We use LibreOffice to convert Microsoft Office documents to pdf. We want to create pdf/a as default. We find out that there is sometimes a loss of linefeeds in the textlayer. That is not the case if we convert the document to normal pdf format. It makes no different if we convert the documents manually or by the UNO api.
Affected are all kind of Microsoft Office documents(Word, PowerPoint, Excel). Sometimes subtle, sometimes eye-catching. I attached a PowerPoint document there it is eye-catching. Converting this document for expample ti PDF/A-2b the whole text ist in one line if you copy the textlayer to an editor. It should be 5 lines.
Is that a bug in LibreOffice? Is there an known workaround?

Version: 7.2.4.1 (x86) / LibreOffice Community
Build ID: 27d75539669ac387bb498e35313b970b7fe9c4f9
CPU threads: 16; OS: Windows 10.0 Build 19042; UI render: Skia/Vulkan; VCL: win
Locale: en-US (de_DE); UI: en-US
Calc: CL

PowerPointDifferentLanguages.ppt (122 KB)

No problem here with pdf appearance with any of the pdf/A settings. It does copy from Adobe Reader as one line rather than 5

Version: 7.2.5.2 (x64) / LibreOffice Community
Build ID: 499f9727c189e6ef3471021d6132d4c694f357e5
CPU threads: 8; OS: Windows 10.0 Build 22000; UI render: default; VCL: win
Locale: en-NZ (en_NZ); UI: en-GB
Calc: CL

I don’t think of bug at this moment. I guess we are outside documented behaviour. PDF shall transport the visual impression of a document to ensure it can be shown or printed identical. It does not keep document structure. Actually neither line feeds nor lines are necessary elements of PDF.
As @RobertG in the german question could not reproduce the asked behaviour on linux (confirmed by @EarnestAl on Win10) it may even depend on the old question how to handle single LF instead of CR/LF.
To check I’d ask for the pdf of @MMr so we all look at the same file, and wich software he used to copy/paste.

1 Like

I open the pdf in Acrobat Reader and paste the results in notepad++. We also import the textlayer with a library (ImageGear) with the same results. What puzzled us is the different behavior if you export it as PDF or as archive PDF.

There is no bug as long as the PDF displays the data correctly. Everything else is irrelevant: PDF purpose is archiving/printing/displaying and the like, not providing editable content.

Just picking at this a little longer.
If I select and copy the text of PowerPointDifferentLanguages.ppt from Impress into Notepad, I get 5 lines of text.
If I copy the text from Impress into Writer I get a single line of text.
This difference in output by itself looks like a bug.

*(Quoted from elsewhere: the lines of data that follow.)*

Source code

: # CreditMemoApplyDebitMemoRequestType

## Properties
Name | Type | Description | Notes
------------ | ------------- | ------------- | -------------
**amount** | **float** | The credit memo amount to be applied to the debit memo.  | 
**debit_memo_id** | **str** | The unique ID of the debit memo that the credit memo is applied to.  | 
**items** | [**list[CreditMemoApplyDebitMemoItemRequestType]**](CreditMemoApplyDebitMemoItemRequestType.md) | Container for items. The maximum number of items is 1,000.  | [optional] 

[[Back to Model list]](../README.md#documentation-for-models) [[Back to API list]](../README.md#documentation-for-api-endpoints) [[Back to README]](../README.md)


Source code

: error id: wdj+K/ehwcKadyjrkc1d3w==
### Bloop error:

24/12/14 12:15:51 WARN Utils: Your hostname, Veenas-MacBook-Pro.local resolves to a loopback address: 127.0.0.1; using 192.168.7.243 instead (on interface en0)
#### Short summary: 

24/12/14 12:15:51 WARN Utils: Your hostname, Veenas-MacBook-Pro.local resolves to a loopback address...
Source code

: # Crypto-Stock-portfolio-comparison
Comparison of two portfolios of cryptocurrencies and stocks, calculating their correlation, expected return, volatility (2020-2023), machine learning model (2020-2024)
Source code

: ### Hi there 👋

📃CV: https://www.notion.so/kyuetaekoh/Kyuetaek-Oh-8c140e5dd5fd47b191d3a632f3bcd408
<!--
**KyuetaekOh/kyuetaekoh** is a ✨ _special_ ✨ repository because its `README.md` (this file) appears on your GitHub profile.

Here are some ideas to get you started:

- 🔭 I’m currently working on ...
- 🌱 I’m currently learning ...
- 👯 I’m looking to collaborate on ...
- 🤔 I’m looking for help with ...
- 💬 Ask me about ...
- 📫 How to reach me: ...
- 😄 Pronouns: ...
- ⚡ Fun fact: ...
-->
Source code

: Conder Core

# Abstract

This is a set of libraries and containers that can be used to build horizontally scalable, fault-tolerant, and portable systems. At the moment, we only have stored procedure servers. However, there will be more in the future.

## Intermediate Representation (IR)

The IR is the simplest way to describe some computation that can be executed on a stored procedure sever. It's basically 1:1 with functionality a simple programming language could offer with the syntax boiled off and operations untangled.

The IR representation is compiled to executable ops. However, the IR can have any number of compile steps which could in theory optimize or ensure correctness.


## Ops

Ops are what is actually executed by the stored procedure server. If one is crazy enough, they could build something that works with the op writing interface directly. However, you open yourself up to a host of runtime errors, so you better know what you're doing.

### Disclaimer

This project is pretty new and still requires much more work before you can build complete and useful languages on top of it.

If I open the file in PowerPoint and copy from Powerpoint to Writer I get 5 lines of text.

1 Like

Possibly that (not having breaks in RTF clipboard format) could be filed as a bug.

@mikekaganski I do not agree with you that everything else is irrelevant. We analyses the documents with our software. One relevant information is the line, the position of the text.
But anyway there is a different between exporting some documents with LibreOffice as pdf or exporting the documents as pdf/a. From my point of view there shouldn’t be a different.

@Wanderer. I’d love to upload the result pdf but unfortunately the file extension “pdf” is not allowed to upload as far as i known.

Just rename to xxx.pdf.odt - usually works with not to clever forum uploads …

As suggested I upload the result pdfs with the extension “odt”. Hopefully i break no rules on this forum.

ExportedAsNormalPdf.pdf.odt (41.6 KB)
PowerPointDifferentLanguages.pdf.odt (56.4 KB)

Try:
Save the document in Libreoffice format.
Open the document saved with Libreoffice format.
Check that it is correct.
Export to pdf.

Hello,

Thanks for the suggestion. I tested it. Unfortunately it does not help. It still behave different if you export it as pdf or archive pdf.